- Task brief -
Go through the material below and copy each line exactly.

- Supplied data -
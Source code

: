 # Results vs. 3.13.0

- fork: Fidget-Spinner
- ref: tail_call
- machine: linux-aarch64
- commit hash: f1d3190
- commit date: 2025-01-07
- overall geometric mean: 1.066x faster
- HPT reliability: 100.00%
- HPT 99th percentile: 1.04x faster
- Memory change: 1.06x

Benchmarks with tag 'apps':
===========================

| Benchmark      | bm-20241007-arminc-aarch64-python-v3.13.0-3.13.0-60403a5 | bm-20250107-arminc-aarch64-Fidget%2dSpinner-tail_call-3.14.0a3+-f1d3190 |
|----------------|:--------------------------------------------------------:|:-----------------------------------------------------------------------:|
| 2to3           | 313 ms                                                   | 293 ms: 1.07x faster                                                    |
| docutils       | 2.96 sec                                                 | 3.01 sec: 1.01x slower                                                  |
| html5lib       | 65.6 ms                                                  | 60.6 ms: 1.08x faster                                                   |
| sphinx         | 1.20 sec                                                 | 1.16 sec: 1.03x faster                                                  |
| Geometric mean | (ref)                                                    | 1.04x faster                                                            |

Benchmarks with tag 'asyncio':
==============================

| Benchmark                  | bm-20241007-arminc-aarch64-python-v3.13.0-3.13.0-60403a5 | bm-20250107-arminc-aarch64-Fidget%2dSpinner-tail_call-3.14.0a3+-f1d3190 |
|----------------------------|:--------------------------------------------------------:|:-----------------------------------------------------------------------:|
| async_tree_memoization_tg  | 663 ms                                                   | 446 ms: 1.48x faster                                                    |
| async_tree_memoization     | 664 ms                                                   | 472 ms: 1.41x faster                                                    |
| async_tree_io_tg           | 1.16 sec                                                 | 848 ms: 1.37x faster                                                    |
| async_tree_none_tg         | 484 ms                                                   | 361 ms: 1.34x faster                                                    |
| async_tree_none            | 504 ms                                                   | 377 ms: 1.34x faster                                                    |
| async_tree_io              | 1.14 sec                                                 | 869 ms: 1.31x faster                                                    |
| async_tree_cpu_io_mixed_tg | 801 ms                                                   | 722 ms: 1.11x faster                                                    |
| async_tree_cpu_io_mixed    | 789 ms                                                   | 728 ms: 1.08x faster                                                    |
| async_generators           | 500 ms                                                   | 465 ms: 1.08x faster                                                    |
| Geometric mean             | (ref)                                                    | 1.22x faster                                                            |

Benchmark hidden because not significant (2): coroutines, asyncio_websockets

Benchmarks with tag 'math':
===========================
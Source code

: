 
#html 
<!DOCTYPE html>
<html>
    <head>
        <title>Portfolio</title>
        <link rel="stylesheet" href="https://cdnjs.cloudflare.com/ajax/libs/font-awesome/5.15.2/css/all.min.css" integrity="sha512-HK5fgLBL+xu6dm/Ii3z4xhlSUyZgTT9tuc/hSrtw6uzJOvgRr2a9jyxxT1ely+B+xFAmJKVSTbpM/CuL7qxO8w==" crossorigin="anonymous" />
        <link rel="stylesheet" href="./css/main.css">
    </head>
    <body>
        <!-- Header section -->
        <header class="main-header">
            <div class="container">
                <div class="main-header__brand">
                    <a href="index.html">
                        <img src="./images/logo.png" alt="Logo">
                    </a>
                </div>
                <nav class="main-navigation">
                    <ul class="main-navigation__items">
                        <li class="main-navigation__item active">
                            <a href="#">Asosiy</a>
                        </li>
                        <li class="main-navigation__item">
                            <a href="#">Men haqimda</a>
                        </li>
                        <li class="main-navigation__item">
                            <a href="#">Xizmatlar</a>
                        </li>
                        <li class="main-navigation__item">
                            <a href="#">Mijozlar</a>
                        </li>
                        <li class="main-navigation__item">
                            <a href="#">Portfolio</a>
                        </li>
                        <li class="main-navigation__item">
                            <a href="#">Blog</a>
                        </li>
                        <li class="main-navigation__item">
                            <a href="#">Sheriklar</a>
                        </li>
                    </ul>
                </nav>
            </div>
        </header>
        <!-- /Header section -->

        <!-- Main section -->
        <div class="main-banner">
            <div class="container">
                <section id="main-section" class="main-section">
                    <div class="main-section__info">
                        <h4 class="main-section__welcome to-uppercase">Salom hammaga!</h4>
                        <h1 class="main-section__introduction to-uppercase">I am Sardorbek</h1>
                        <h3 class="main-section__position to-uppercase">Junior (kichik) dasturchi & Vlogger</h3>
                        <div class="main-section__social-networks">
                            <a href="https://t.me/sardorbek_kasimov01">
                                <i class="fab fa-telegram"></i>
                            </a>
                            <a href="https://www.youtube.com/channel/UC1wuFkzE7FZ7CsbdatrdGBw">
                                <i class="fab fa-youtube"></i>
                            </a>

- Written answer -
Source code

: # Results vs. 3.13.0

- fork: Fidget-Spinner
- ref: tail_call
- machine: linux-aarch64
- commit hash: f1d3190
- commit date: 2025-01-07
- overall geometric mean: 1.066x faster
- HPT reliability: 100.00%
- HPT 99th percentile: 1.04x faster
- Memory change: 1.06x

Benchmarks with tag 'apps':
===========================

| Benchmark      | bm-20241007-arminc-aarch64-python-v3.13.0-3.13.0-60403a5 | bm-20250107-arminc-aarch64-Fidget%2dSpinner-tail_call-3.14.0a3+-f1d3190 |
|----------------|:--------------------------------------------------------:|:-----------------------------------------------------------------------:|
| 2to3           | 313 ms                                                   | 293 ms: 1.07x faster                                                    |
| docutils       | 2.96 sec                                                 | 3.01 sec: 1.01x slower                                                  |
| html5lib       | 65.6 ms                                                  | 60.6 ms: 1.08x faster                                                   |
| sphinx         | 1.20 sec                                                 | 1.16 sec: 1.03x faster                                                  |
| Geometric mean | (ref)                                                    | 1.04x faster                                                            |

Benchmarks with tag 'asyncio':
==============================

| Benchmark                  | bm-20241007-arminc-aarch64-python-v3.13.0-3.13.0-60403a5 | bm-20250107-arminc-aarch64-Fidget%2dSpinner-tail_call-3.14.0a3+-f1d3190 |
|----------------------------|:--------------------------------------------------------:|:-----------------------------------------------------------------------:|
| async_tree_memoization_tg  | 663 ms                                                   | 446 ms: 1.48x faster                                                    |
| async_tree_memoization     | 664 ms                                                   | 472 ms: 1.41x faster                                                    |
| async_tree_io_tg           | 1.16 sec                                                 | 848 ms: 1.37x faster                                                    |
| async_tree_none_tg         | 484 ms                                                   | 361 ms: 1.34x faster                                                    |
| async_tree_none            | 504 ms                                                   | 377 ms: 1.34x faster                                                    |
| async_tree_io              | 1.14 sec                                                 | 869 ms: 1.31x faster                                                    |
| async_tree_cpu_io_mixed_tg | 801 ms                                                   | 722 ms: 1.11x faster                                                    |
| async_tree_cpu_io_mixed    | 789 ms                                                   | 728 ms: 1.08x faster                                                    |
| async_generators           | 500 ms                                                   | 465 ms: 1.08x faster                                                    |
| Geometric mean             | (ref)                                                    | 1.22x faster                                                            |

Benchmark hidden because not significant (2): coroutines, asyncio_websockets

Benchmarks with tag 'math':
===========================
Source code

: 
#html 
<!DOCTYPE html>
<html>
    <head>
        <title>Portfolio</title>
        <link rel="stylesheet" href="https://cdnjs.cloudflare.com/ajax/libs/font-awesome/5.15.2/css/all.min.css" integrity="sha512-HK5fgLBL+xu6dm/Ii3z4xhlSUyZgTT9tuc/hSrtw6uzJOvgRr2a9jyxxT1ely+B+xFAmJKVSTbpM/CuL7qxO8w==" crossorigin="anonymous" />
        <link rel="stylesheet" href="./css/main.css">
    </head>
    <body>
        <!-- Header section -->
        <header class="main-header">
            <div class="container">
                <div class="main-header__brand">
                    <a href="index.html">
                        <img src="./images/logo.png" alt="Logo">
                    </a>
                </div>
                <nav class="main-navigation">
                    <ul class="main-navigation__items">
                        <li class="main-navigation__item active">
                            <a href="#">Asosiy</a>
                        </li>
                        <li class="main-navigation__item">
                            <a href="#">Men haqimda</a>
                        </li>
                        <li class="main-navigation__item">
                            <a href="#">Xizmatlar</a>
                        </li>
                        <li class="main-navigation__item">
                            <a href="#">Mijozlar</a>
                        </li>
                        <li class="main-navigation__item">
                            <a href="#">Portfolio</a>
                        </li>
                        <li class="main-navigation__item">
                            <a href="#">Blog</a>
                        </li>
                        <li class="main-navigation__item">
                            <a href="#">Sheriklar</a>
                        </li>
                    </ul>
                </nav>
            </div>
        </header>
        <!-- /Header section -->

        <!-- Main section -->
        <div class="main-banner">
            <div class="container">
                <section id="main-section" class="main-section">
                    <div class="main-section__info">
                        <h4 class="main-section__welcome to-uppercase">Salom hammaga!</h4>
                        <h1 class="main-section__introduction to-uppercase">I am Sardorbek</h1>
                        <h3 class="main-section__position to-uppercase">Junior (kichik) dasturchi & Vlogger</h3>
                        <div class="main-section__social-networks">
                            <a href="https://t.me/sardorbek_kasimov01">
                                <i class="fab fa-telegram"></i>
                            </a>
                            <a href="https://www.youtube.com/channel/UC1wuFkzE7FZ7CsbdatrdGBw">
                                <i class="fab fa-youtube"></i>
                            </a>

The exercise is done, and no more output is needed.